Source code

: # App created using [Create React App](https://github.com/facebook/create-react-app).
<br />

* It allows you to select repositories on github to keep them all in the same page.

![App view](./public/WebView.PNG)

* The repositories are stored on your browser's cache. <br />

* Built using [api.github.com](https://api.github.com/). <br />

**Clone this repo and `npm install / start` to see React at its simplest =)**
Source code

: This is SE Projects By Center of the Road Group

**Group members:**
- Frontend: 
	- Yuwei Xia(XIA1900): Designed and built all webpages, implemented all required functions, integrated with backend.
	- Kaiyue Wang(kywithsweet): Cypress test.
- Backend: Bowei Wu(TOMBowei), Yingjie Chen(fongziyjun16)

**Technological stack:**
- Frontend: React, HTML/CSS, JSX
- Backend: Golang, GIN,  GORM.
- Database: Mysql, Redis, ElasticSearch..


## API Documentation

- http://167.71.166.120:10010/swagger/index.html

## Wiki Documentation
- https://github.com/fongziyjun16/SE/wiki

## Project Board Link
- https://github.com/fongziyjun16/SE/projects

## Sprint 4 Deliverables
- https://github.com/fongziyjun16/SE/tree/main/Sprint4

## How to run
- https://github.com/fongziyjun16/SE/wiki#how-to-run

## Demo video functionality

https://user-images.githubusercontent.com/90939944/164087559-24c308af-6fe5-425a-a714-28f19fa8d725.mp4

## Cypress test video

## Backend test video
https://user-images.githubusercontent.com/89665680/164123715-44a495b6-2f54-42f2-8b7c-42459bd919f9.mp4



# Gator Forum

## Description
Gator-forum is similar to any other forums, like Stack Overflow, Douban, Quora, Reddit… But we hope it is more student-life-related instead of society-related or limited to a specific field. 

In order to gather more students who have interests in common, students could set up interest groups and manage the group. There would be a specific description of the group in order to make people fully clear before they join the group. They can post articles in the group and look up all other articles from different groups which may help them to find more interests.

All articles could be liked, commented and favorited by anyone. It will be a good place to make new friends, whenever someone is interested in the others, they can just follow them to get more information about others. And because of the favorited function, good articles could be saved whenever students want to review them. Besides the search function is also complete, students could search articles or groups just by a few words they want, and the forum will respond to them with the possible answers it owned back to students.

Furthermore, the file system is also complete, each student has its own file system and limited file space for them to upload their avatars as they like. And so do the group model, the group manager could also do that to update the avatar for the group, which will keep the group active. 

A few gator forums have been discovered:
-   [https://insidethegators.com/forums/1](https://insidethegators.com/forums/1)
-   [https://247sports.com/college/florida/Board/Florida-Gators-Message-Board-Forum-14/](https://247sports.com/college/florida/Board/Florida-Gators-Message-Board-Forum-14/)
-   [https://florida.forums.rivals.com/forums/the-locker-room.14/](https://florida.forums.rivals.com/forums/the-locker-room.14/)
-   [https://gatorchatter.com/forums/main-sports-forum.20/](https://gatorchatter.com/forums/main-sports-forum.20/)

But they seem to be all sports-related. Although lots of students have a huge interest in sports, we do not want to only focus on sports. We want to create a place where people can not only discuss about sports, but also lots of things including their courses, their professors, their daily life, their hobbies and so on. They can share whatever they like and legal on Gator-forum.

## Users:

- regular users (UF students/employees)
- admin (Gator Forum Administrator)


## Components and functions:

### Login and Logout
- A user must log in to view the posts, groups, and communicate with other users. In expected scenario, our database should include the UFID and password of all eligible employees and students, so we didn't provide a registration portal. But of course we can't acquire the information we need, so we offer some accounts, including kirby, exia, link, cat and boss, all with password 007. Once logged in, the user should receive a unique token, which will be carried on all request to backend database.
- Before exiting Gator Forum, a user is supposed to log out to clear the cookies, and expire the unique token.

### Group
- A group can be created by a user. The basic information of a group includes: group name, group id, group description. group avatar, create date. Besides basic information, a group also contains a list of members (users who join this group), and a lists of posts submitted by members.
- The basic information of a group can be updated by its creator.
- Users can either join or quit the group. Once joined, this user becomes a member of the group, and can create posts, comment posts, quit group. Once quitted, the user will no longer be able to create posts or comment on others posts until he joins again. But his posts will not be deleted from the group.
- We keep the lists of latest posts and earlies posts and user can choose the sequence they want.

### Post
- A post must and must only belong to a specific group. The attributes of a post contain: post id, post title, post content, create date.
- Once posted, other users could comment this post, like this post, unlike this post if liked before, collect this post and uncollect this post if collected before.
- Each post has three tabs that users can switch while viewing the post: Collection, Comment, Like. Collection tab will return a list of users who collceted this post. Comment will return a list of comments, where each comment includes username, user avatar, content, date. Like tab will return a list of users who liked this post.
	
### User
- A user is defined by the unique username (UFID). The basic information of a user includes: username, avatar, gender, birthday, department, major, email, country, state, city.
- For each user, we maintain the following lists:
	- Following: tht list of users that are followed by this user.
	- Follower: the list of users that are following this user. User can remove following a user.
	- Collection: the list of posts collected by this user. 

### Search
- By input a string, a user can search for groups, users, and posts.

▶ INSTRUCTIONS FOR THE TASK: Repeat all the data, every line exactly.

▶ ANSWER FOR THE TASK:
Source code

: # App created using [Create React App](https://github.com/facebook/create-react-app).
<br />

* It allows you to select repositories on github to keep them all in the same page.

![App view](./public/WebView.PNG)

* The repositories are stored on your browser's cache. <br />

* Built using [api.github.com](https://api.github.com/). <br />

**Clone this repo and `npm install / start` to see React at its simplest =)**
Source code

: This is SE Projects By Center of the Road Group

**Group members:**
- Frontend: 
	- Yuwei Xia(XIA1900): Designed and built all webpages, implemented all required functions, integrated with backend.
	- Kaiyue Wang(kywithsweet): Cypress test.
- Backend: Bowei Wu(TOMBowei), Yingjie Chen(fongziyjun16)

**Technological stack:**
- Frontend: React, HTML/CSS, JSX
- Backend: Golang, GIN,  GORM.
- Database: Mysql, Redis, ElasticSearch..


## API Documentation

- http://167.71.166.120:10010/swagger/index.html

## Wiki Documentation
- https://github.com/fongziyjun16/SE/wiki

## Project Board Link
- https://github.com/fongziyjun16/SE/projects

## Sprint 4 Deliverables
- https://github.com/fongziyjun16/SE/tree/main/Sprint4

## How to run
- https://github.com/fongziyjun16/SE/wiki#how-to-run

## Demo video functionality

https://user-images.githubusercontent.com/90939944/164087559-24c308af-6fe5-425a-a714-28f19fa8d725.mp4

## Cypress test video

## Backend test video
https://user-images.githubusercontent.com/89665680/164123715-44a495b6-2f54-42f2-8b7c-42459bd919f9.mp4



# Gator Forum

## Description
Gator-forum is similar to any other forums, like Stack Overflow, Douban, Quora, Reddit… But we hope it is more student-life-related instead of society-related or limited to a specific field. 

In order to gather more students who have interests in common, students could set up interest groups and manage the group. There would be a specific description of the group in order to make people fully clear before they join the group. They can post articles in the group and look up all other articles from different groups which may help them to find more interests.

All articles could be liked, commented and favorited by anyone. It will be a good place to make new friends, whenever someone is interested in the others, they can just follow them to get more information about others. And because of the favorited function, good articles could be saved whenever students want to review them. Besides the search function is also complete, students could search articles or groups just by a few words they want, and the forum will respond to them with the possible answers it owned back to students.

Furthermore, the file system is also complete, each student has its own file system and limited file space for them to upload their avatars as they like. And so do the group model, the group manager could also do that to update the avatar for the group, which will keep the group active. 

A few gator forums have been discovered:
-   [https://insidethegators.com/forums/1](https://insidethegators.com/forums/1)
-   [https://247sports.com/college/florida/Board/Florida-Gators-Message-Board-Forum-14/](https://247sports.com/college/florida/Board/Florida-Gators-Message-Board-Forum-14/)
-   [https://florida.forums.rivals.com/forums/the-locker-room.14/](https://florida.forums.rivals.com/forums/the-locker-room.14/)
-   [https://gatorchatter.com/forums/main-sports-forum.20/](https://gatorchatter.com/forums/main-sports-forum.20/)

But they seem to be all sports-related. Although lots of students have a huge interest in sports, we do not want to only focus on sports. We want to create a place where people can not only discuss about sports, but also lots of things including their courses, their professors, their daily life, their hobbies and so on. They can share whatever they like and legal on Gator-forum.

## Users:

- regular users (UF students/employees)
- admin (Gator Forum Administrator)


## Components and functions:

### Login and Logout
- A user must log in to view the posts, groups, and communicate with other users. In expected scenario, our database should include the UFID and password of all eligible employees and students, so we didn't provide a registration portal. But of course we can't acquire the information we need, so we offer some accounts, including kirby, exia, link, cat and boss, all with password 007. Once logged in, the user should receive a unique token, which will be carried on all request to backend database.
- Before exiting Gator Forum, a user is supposed to log out to clear the cookies, and expire the unique token.

### Group
- A group can be created by a user. The basic information of a group includes: group name, group id, group description. group avatar, create date. Besides basic information, a group also contains a list of members (users who join this group), and a lists of posts submitted by members.
- The basic information of a group can be updated by its creator.
- Users can either join or quit the group. Once joined, this user becomes a member of the group, and can create posts, comment posts, quit group. Once quitted, the user will no longer be able to create posts or comment on others posts until he joins again. But his posts will not be deleted from the group.
- We keep the lists of latest posts and earlies posts and user can choose the sequence they want.

### Post
- A post must and must only belong to a specific group. The attributes of a post contain: post id, post title, post content, create date.
- Once posted, other users could comment this post, like this post, unlike this post if liked before, collect this post and uncollect this post if collected before.
- Each post has three tabs that users can switch while viewing the post: Collection, Comment, Like. Collection tab will return a list of users who collceted this post. Comment will return a list of comments, where each comment includes username, user avatar, content, date. Like tab will return a list of users who liked this post.
	
### User
- A user is defined by the unique username (UFID). The basic information of a user includes: username, avatar, gender, birthday, department, major, email, country, state, city.
- For each user, we maintain the following lists:
	- Following: tht list of users that are followed by this user.
	- Follower: the list of users that are following this user. User can remove following a user.
	- Collection: the list of posts collected by this user. 

### Search
- By input a string, a user can search for groups, users, and posts.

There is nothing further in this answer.